*TASK TO CARRY OUT:*
Starting with the line that contains "There's a [Github" and stopping after the line that contains "### 4. 링크 테스트", copy the entries below exactly. Include nothing else.

*PROVIDED RECORDS:*
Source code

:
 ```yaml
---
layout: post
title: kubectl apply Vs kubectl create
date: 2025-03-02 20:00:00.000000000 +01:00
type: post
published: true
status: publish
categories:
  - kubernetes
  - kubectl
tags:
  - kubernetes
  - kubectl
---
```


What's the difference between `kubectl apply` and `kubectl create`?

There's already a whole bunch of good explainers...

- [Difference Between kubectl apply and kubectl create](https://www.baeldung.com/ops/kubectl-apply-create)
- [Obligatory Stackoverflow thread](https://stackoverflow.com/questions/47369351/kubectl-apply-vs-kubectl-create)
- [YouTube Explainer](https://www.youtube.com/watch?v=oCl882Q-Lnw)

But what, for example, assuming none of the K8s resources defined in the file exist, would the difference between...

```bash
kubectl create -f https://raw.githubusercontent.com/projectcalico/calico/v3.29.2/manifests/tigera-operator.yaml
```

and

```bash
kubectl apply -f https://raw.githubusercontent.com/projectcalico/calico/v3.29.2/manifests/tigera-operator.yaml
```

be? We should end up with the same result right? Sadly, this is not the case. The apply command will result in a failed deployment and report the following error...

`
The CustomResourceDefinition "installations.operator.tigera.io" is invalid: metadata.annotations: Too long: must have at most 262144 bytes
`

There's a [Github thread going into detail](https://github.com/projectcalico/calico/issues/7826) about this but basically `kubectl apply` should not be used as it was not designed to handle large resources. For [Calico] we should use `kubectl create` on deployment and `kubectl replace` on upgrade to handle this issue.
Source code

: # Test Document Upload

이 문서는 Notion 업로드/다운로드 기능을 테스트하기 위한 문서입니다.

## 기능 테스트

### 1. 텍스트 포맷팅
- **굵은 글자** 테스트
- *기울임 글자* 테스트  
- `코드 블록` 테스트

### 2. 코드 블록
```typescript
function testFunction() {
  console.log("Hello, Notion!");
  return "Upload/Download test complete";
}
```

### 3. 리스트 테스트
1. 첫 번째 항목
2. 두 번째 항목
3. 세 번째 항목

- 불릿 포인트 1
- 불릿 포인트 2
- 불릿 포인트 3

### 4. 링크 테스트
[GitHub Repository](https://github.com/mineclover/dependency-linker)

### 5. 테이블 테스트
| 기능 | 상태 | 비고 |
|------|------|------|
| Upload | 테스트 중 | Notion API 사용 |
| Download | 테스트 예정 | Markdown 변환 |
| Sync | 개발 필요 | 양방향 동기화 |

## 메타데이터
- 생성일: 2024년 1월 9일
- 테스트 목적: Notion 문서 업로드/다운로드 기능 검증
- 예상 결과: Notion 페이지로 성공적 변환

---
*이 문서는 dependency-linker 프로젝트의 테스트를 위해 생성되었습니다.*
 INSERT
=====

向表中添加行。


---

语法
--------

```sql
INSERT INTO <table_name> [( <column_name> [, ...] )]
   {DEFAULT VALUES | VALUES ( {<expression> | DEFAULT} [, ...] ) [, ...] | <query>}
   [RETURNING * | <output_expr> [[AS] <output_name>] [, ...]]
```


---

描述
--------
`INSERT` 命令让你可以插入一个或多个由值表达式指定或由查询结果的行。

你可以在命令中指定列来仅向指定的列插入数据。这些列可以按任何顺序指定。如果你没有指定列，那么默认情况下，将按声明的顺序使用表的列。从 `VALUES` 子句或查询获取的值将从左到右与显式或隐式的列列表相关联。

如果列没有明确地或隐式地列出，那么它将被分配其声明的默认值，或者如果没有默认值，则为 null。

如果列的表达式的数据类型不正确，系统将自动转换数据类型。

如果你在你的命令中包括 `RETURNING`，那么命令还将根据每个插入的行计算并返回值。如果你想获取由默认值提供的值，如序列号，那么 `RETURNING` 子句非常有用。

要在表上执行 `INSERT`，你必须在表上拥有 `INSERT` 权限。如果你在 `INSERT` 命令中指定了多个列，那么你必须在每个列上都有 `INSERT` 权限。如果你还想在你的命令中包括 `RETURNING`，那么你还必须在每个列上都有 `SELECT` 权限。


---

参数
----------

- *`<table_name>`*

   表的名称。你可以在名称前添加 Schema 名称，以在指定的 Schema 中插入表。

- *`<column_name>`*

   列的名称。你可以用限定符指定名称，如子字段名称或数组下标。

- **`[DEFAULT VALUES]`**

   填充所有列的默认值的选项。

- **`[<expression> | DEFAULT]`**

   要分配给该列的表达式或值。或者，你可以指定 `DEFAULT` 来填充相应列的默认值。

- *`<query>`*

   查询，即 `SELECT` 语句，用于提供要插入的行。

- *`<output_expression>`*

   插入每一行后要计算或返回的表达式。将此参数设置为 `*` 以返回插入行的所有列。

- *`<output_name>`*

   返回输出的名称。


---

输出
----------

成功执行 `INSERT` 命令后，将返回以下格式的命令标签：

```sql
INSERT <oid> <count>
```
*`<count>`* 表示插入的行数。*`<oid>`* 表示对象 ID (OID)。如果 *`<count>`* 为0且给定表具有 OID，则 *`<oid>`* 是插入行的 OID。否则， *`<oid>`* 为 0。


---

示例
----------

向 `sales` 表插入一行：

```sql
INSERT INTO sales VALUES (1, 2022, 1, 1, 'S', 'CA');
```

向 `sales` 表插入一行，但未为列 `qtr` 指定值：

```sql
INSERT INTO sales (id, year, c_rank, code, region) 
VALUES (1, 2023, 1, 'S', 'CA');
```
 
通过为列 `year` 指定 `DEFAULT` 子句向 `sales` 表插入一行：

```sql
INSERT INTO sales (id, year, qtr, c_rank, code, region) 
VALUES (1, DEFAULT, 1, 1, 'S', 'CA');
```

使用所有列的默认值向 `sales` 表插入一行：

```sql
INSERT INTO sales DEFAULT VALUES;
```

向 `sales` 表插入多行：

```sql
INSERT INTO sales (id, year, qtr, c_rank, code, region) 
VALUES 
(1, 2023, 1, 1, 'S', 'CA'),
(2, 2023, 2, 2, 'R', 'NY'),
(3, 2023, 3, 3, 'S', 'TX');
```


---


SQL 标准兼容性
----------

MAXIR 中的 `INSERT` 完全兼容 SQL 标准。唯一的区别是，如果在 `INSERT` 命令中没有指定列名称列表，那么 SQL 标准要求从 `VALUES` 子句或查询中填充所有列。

*ANSWER TO THE EXERCISE:*
There's a [Github thread going into detail](https://github.com/projectcalico/calico/issues/7826) about this but basically `kubectl apply` should not be used as it was not designed to handle large resources. For [Calico] we should use `kubectl create` on deployment and `kubectl replace` on upgrade to handle this issue.
Source code

: # Test Document Upload

이 문서는 Notion 업로드/다운로드 기능을 테스트하기 위한 문서입니다.

## 기능 테스트

### 1. 텍스트 포맷팅
- **굵은 글자** 테스트
- *기울임 글자* 테스트  
- `코드 블록` 테스트

### 2. 코드 블록
```typescript
function testFunction() {
  console.log("Hello, Notion!");
  return "Upload/Download test complete";
}
```

### 3. 리스트 테스트
1. 첫 번째 항목
2. 두 번째 항목
3. 세 번째 항목

- 불릿 포인트 1
- 불릿 포인트 2
- 불릿 포인트 3

### 4. 링크 테스트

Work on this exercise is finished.